Not happy, per se, but he seemed to think Jamie was better off without him, too, which broke my heart.

So I pushed for custody, and he didn’t fight me.

But now… I wonder if I should reconsider.

I’ve never seen our custody agreement as a power struggle or an act of spite.

And if they truly end up having a relationship that’s healthy and beneficial for Jamie, then it would be wrong to preserve that ruling. ’

My heart starts to beat faster. Harder. ‘You’d consider joint custody?’

‘If.’ Her voice is firm. ‘If they come back and Jamie wants to see more of his dad, then I wouldn’t stop him in any case. Besides, he won’t be working all hours like he used to. It would make sense.’

Now it’s me who’s in danger of crying. ‘I think that would be a very beautiful thing to do for your son and your ex-husband,’ I say quietly, ‘and I would be amazed if it didn’t prove a huge success.’

She nods. Her eyes are still bright with unshed tears. ‘I only want what’s best for my son. He’s amazing. And, of course, a close, loving relationship with his dad is the best thing for him.’

I give her a huge smile and raise my coffee cup in a salute. ‘No arguments here.’

‘So.’ She cocks her head and considers me. ‘You and Ethan—you’re serious?’

‘Yes.’ It feels weird as fuck to sit across from his ex and admit that. ‘Very.’

‘And you didn’t mind him taking Jamie away for so long?’

‘If you could make the sacrifice, so could I. And if you must know, it’s the swooniest thing I’ve ever seen. How could I not fall in love with him a little bit more when he said he was chucking in everything, me included, to show up for his son?’

She laughs a little, but then her expression grows serious.

‘It was a wonderful decision. And, if you know Ethan as well as I do, a very shocking one. I have to say’—she stares out of the window for a beat—‘that seeing them like this together was bittersweet for me. I’ll be honest with you.

I loved him very much, and when I married him, I saw glimpses of that man.

Glimpses. But that’s all they were. I could never—unlock them, I suppose.

I could never unlock him. And it felt like such a waste, as if this amazing man was frozen inside this huge block of ice for years and years, and I had no way of melting it and helping him to escape.

And I was so frustrated and so angry with him for so long, but at the same time, it would break my heart. ’

I stare at her. What a stunning—and devastating—analogy.

‘I’m so bloody sorry. It’s tragic for all of you.

I’m so sorry he didn’t have the tools he needed back then, that none of you did.

And I’m even more sorry that he couldn’t be what you needed him to be.

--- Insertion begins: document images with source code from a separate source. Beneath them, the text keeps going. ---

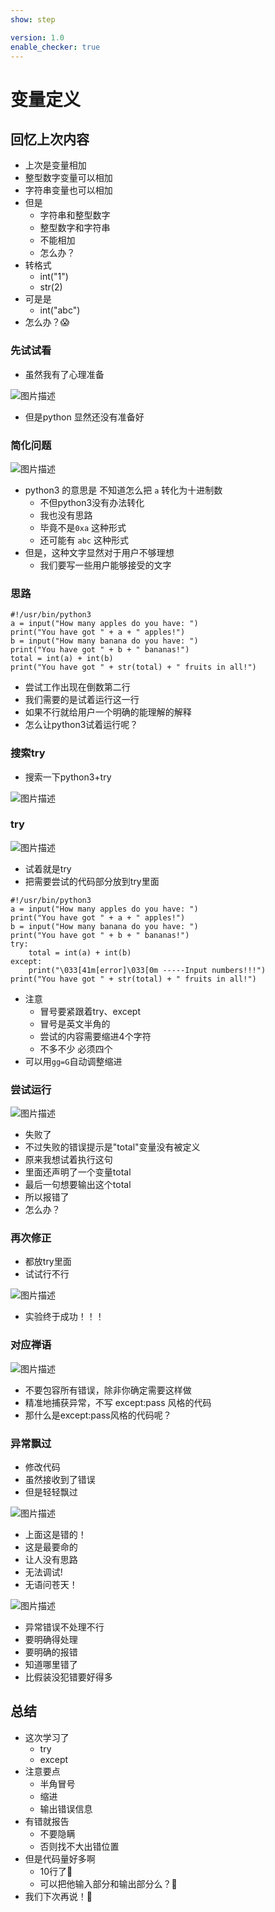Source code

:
 ```yaml
---
show: step

version: 1.0
enable_checker: true
---
```


# 变量定义

## 回忆上次内容

- 上次是变量相加
- 整型数字变量可以相加
- 字符串变量也可以相加
- 但是
	- 字符串和整型数字
	- 整型数字和字符串
	- 不能相加
	- 怎么办？
- 转格式
	- int("1")
	- str(2)
- 可是是
	- int("abc")
-  怎么办？😱



### 先试试看

- 虽然我有了心理准备

![图片描述](https://doc.shiyanlou.com/courses/uid1190679-20210815-1629030142480)

- 但是python 显然还没有准备好

### 简化问题

![图片描述](https://doc.shiyanlou.com/courses/uid1190679-20210815-1629030007773)

- python3 的意思是 不知道怎么把 `a` 转化为十进制数
	- 不但python3没有办法转化
	- 我也没有思路
	- 毕竟不是`0xa` 这种形式
	- 还可能有 `abc` 这种形式
- 但是，这种文字显然对于用户不够理想
	- 我们要写一些用户能够接受的文字

### 思路

```
#!/usr/bin/python3
a = input("How many apples do you have: ")
print("You have got " + a + " apples!")
b = input("How many banana do you have: ")
print("You have got " + b + " bananas!")
total = int(a) + int(b)
print("You have got " + str(total) + " fruits in all!")
```

- 尝试工作出现在倒数第二行
- 我们需要的是试着运行这一行
- 如果不行就给用户一个明确的能理解的解释
- 怎么让python3试着运行呢？

### 搜索try

- 搜索一下python3+try

![图片描述](https://doc.shiyanlou.com/courses/uid1190679-20210815-1629030647815)


### try

![图片描述](https://doc.shiyanlou.com/courses/uid1190679-20210815-1629030666789)

- 试着就是try
- 把需要尝试的代码部分放到try里面

```
#!/usr/bin/python3
a = input("How many apples do you have: ")
print("You have got " + a + " apples!")
b = input("How many banana do you have: ")
print("You have got " + b + " bananas!")
try:
    total = int(a) + int(b)
except:
    print("\033[41m[error]\033[0m -----Input numbers!!!")
print("You have got " + str(total) + " fruits in all!")
```

- 注意
	- 冒号要紧跟着try、except
	- 冒号是英文半角的
	- 尝试的内容需要缩进4个字符
	- 不多不少 必须四个
- 可以用`gg=G`自动调整缩进

### 尝试运行

![图片描述](https://doc.shiyanlou.com/courses/uid1190679-20210815-1629031287390)

- 失败了
- 不过失败的错误提示是"total"变量没有被定义
- 原来我想试着执行这句
- 里面还声明了一个变量total
- 最后一句想要输出这个total
- 所以报错了
- 怎么办？

### 再次修正

- 都放try里面
- 试试行不行

![图片描述](https://doc.shiyanlou.com/courses/uid1190679-20210815-1629031545104)

- 实验终于成功！！！

### 对应禅语

![图片描述](https://doc.shiyanlou.com/courses/uid1190679-20210815-1629031616478)

- 不要包容所有错误，除非你确定需要这样做
- 精准地捕获异常，不写 except:pass 风格的代码
- 那什么是except:pass风格的代码呢？

### 异常飘过

- 修改代码
- 虽然接收到了错误
- 但是轻轻飘过

![图片描述](https://doc.shiyanlou.com/courses/uid1190679-20210815-1629032125394)

- 上面这是错的！
- 这是最要命的
- 让人没有思路
- 无法调试!
- 无语问苍天！

![图片描述](https://doc.shiyanlou.com/courses/uid1190679-20210815-1629031935304)

- 异常错误不处理不行
- 要明确得处理
- 要明确的报错
- 知道哪里错了
- 比假装没犯错要好得多

## 总结
- 这次学习了
	- try 
	- except
- 注意要点
	- 半角冒号
	- 缩进
	- 输出错误信息
- 有错就报告
	- 不要隐瞒
	- 否则找不大出错位置
- 但是代码量好多啊
	- 10行了🤯
	- 可以把他输入部分和输出部分么？🤔
- 我们下次再说！👋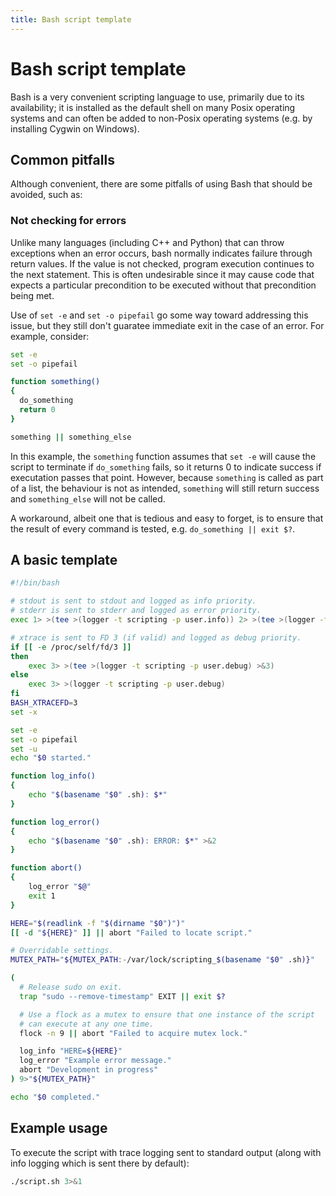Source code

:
 ```yaml
---
title: Bash script template
---
```


# Bash script template

Bash is a very convenient scripting language to use, primarily due to its availability; it is installed as the default shell on many Posix operating systems and can often be added to non-Posix operating systems (e.g. by installing Cygwin on Windows).

## Common pitfalls

Although convenient, there are some pitfalls of using Bash that should be avoided, such as:

### Not checking for errors

 Unlike many languages (including C++ and Python) that can throw exceptions when an error occurs, bash normally indicates failure through return values. If the value is not checked, program execution continues to the next statement. This is often undesirable since it may cause code that expects a particular precondition to be executed without that precondition being met.

 Use of ```set -e``` and ```set -o pipefail``` go some way toward addressing this issue, but they still don't guaratee immediate exit in the case of an error. For example, consider:

 ```bash
 set -e
 set -o pipefail

 function something()
 {
   do_something
   return 0
 }

 something || something_else
 ```

 In this example, the ```something``` function assumes that ```set -e``` will cause the script to terminate if ```do_something``` fails, so it returns 0 to indicate success if executation passes that point. However, because ```something``` is called as part of a list, the behaviour is not as intended, ```something``` will still return success and ```something_else``` will not be called.

 A workaround, albeit one that is tedious and easy to forget, is to ensure that the result of every command is tested, e.g. ```do_something || exit $?```.

## A basic template

```bash
#!/bin/bash

# stdout is sent to stdout and logged as info priority.
# stderr is sent to stderr and logged as error priority.
exec 1> >(tee >(logger -t scripting -p user.info)) 2> >(tee >(logger -t scripting -p user.error) >&2)

# xtrace is sent to FD 3 (if valid) and logged as debug priority.
if [[ -e /proc/self/fd/3 ]]
then
    exec 3> >(tee >(logger -t scripting -p user.debug) >&3)
else
    exec 3> >(logger -t scripting -p user.debug)
fi
BASH_XTRACEFD=3
set -x

set -e
set -o pipefail
set -u
echo "$0 started."

function log_info()
{
    echo "$(basename "$0" .sh): $*"
}

function log_error()
{
    echo "$(basename "$0" .sh): ERROR: $*" >&2
}

function abort()
{
    log_error "$@"
    exit 1
}

HERE="$(readlink -f "$(dirname "$0")")"
[[ -d "${HERE}" ]] || abort "Failed to locate script."

# Overridable settings.
MUTEX_PATH="${MUTEX_PATH:-/var/lock/scripting_$(basename "$0" .sh)}"

(
  # Release sudo on exit.
  trap "sudo --remove-timestamp" EXIT || exit $?

  # Use a flock as a mutex to ensure that one instance of the script
  # can execute at any one time.
  flock -n 9 || abort "Failed to acquire mutex lock."

  log_info "HERE=${HERE}"
  log_error "Example error message."
  abort "Development in progress"
) 9>"${MUTEX_PATH}"

echo "$0 completed."
```
## Example usage

To execute the script with trace logging sent to standard output (along with info logging which is sent there by default):

```bash
./script.sh 3>&1
```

It’s not his fault, and it’s definitely not yours, but it’s still shitty, and you’re allowed to mourn it. ’

She nods. ‘It is a type of grief, really. I mean, I’m over him. I’m not in love with him anymore, just so you know. I’m very much ready to move on—I’ve been dating a colleague of mine for a few months, actually.’

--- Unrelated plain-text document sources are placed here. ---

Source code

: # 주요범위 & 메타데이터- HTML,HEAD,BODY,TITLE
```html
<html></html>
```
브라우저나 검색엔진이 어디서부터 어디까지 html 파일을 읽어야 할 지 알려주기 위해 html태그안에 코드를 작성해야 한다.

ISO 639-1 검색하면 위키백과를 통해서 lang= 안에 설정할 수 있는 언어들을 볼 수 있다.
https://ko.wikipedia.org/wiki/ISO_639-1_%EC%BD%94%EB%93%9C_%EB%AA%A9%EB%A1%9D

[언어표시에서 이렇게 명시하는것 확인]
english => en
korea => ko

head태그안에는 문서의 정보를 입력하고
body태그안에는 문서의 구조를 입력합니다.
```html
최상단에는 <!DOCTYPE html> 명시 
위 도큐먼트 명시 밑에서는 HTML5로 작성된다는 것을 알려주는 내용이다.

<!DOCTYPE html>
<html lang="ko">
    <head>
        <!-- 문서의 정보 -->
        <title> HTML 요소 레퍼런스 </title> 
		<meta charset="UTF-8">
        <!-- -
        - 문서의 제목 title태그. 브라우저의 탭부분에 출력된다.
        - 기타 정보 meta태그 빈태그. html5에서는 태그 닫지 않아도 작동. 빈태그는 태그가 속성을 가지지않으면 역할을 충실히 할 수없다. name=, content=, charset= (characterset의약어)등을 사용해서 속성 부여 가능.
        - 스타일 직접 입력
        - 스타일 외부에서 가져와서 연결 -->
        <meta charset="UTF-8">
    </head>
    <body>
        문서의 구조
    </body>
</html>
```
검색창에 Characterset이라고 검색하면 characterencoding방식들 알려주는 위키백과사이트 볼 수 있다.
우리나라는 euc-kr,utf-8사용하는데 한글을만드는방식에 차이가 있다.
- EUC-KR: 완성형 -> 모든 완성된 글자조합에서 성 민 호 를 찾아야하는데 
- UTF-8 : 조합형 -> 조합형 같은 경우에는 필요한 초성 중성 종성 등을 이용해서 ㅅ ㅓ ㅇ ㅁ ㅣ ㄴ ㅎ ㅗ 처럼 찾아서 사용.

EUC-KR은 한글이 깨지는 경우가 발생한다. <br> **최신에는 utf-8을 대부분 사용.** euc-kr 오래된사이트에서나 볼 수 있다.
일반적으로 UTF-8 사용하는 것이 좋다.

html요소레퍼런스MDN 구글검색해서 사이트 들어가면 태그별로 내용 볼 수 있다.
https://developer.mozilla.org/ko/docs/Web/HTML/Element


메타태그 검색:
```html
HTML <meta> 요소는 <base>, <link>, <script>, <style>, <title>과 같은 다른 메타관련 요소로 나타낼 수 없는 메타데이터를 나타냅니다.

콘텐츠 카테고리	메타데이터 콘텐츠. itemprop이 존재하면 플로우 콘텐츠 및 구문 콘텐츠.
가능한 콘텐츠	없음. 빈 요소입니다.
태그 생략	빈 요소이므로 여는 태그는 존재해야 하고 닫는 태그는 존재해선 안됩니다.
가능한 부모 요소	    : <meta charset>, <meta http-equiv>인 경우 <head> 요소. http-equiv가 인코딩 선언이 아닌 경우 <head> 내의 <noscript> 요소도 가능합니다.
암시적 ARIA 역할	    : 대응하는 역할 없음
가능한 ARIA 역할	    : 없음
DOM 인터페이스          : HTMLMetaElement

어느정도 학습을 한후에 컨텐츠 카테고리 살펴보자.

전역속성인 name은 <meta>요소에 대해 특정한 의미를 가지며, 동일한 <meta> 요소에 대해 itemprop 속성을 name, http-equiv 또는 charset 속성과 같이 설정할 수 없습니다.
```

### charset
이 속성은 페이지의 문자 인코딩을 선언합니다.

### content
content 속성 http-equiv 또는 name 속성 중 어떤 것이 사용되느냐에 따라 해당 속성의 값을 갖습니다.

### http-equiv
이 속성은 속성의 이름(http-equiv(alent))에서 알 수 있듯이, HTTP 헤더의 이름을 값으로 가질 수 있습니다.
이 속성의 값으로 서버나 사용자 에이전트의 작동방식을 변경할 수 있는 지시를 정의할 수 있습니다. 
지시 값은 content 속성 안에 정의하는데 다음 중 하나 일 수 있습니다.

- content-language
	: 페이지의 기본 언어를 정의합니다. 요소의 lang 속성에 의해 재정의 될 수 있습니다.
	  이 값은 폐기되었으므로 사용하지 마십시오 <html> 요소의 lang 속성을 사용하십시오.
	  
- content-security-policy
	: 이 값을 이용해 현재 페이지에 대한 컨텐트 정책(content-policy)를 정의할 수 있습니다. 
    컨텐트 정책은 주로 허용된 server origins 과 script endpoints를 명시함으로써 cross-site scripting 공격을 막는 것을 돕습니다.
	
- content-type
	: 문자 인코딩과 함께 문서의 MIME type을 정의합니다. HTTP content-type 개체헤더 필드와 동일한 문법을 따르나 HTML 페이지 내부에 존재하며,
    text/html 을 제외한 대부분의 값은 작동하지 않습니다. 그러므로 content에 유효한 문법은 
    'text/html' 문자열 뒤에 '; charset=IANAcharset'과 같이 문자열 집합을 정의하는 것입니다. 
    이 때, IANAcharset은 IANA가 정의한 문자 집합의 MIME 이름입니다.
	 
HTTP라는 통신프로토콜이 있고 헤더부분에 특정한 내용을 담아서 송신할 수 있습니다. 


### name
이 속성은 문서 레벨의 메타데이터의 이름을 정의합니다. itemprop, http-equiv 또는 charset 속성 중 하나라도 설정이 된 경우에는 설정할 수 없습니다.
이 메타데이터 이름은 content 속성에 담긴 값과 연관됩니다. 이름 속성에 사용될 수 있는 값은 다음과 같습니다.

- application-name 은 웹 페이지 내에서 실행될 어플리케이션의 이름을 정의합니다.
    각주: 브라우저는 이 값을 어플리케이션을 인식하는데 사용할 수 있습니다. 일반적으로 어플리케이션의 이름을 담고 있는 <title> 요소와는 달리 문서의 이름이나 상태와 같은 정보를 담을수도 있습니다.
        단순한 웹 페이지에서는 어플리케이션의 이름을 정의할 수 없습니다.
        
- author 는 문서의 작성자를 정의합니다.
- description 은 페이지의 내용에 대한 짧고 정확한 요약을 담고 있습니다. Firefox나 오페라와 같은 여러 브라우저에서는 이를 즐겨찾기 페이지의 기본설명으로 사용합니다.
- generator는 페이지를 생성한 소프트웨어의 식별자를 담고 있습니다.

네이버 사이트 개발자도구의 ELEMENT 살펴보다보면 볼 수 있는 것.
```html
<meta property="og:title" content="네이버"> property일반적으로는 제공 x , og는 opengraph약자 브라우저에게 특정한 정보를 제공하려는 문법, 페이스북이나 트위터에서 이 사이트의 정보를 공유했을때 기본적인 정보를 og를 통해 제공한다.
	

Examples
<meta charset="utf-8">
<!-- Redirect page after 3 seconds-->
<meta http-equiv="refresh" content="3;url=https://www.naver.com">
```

‘Oh, I’m so happy to hear that!’ I really am.

Poor, poor Elena, spending a decade and a half with a man who couldn’t escape his demons.

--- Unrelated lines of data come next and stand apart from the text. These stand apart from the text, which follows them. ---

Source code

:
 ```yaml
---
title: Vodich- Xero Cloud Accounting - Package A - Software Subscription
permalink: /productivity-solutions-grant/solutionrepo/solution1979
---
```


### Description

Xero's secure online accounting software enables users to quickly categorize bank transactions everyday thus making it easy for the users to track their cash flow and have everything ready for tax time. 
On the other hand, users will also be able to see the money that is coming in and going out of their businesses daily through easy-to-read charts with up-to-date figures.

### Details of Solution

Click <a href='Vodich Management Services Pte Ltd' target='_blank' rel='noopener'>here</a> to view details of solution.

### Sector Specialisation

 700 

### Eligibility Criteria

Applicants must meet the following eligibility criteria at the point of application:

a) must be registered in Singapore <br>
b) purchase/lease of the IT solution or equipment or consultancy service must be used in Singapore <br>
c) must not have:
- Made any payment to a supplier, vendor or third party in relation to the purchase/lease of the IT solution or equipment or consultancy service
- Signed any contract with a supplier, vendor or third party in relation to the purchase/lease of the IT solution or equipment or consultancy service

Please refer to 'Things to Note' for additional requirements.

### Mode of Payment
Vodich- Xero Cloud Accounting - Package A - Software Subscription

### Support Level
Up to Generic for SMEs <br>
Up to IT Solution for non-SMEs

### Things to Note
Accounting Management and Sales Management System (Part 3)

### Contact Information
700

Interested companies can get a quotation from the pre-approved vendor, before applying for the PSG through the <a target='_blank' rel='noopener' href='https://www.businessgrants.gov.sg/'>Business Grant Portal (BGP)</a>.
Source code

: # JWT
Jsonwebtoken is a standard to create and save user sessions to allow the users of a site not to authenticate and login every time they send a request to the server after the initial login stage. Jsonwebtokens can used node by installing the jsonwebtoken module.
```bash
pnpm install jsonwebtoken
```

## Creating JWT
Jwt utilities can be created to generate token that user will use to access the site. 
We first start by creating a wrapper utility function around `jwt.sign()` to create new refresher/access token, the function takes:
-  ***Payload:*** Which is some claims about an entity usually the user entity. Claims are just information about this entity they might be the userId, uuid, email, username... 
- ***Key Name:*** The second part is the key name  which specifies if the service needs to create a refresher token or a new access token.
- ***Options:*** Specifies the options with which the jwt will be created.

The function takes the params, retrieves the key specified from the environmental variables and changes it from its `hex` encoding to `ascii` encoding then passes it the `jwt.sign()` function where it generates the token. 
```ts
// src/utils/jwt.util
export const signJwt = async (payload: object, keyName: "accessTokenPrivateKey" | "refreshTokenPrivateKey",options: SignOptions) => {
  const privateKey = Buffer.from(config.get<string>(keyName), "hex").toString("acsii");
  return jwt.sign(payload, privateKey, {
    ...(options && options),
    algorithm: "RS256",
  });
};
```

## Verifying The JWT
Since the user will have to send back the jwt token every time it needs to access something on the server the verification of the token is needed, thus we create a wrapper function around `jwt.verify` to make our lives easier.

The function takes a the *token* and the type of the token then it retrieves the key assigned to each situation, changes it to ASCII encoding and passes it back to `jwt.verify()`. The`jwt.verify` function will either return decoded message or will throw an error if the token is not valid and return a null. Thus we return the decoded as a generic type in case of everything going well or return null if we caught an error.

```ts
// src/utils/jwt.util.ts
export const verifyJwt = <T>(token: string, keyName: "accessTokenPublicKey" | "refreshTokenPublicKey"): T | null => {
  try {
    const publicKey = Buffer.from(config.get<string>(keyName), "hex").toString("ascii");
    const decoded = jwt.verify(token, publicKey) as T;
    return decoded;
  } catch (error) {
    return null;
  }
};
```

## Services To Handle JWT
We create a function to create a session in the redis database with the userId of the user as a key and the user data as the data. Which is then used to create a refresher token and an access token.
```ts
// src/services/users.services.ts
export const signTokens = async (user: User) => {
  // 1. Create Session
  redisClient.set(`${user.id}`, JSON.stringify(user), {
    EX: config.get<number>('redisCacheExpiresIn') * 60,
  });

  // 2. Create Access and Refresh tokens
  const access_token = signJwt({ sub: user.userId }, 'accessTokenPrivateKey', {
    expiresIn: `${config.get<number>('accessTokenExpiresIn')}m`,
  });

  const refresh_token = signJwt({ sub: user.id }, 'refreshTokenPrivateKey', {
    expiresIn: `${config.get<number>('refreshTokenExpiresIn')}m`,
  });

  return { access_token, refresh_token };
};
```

And to fly across the world only to find that the Self-led version of him, the one she always had faith was buried in there somewhere beneath all that trauma, is a living, breathing thing?

She’s right. It’s a very real kind of grief.

‘Thank you. I’m happy. And if my son finally has the father he’s always deserved, then I’m ecstatic. As a mother, that’s all I’ve ever wanted for him.’

‘You’re such a good mother,’ I tell her. ‘It’s not really any of my business, but I think you’ve managed this entire process with such grace and wisdom. Honestly, hats off to you.’

‘That means a lot to me,’ she says with an incline of her head. She gives me an enigmatic little smile. ‘And from the expression on Ethan’s face whenever he says your name, I suspect this family will be very much your business when the boys get home.’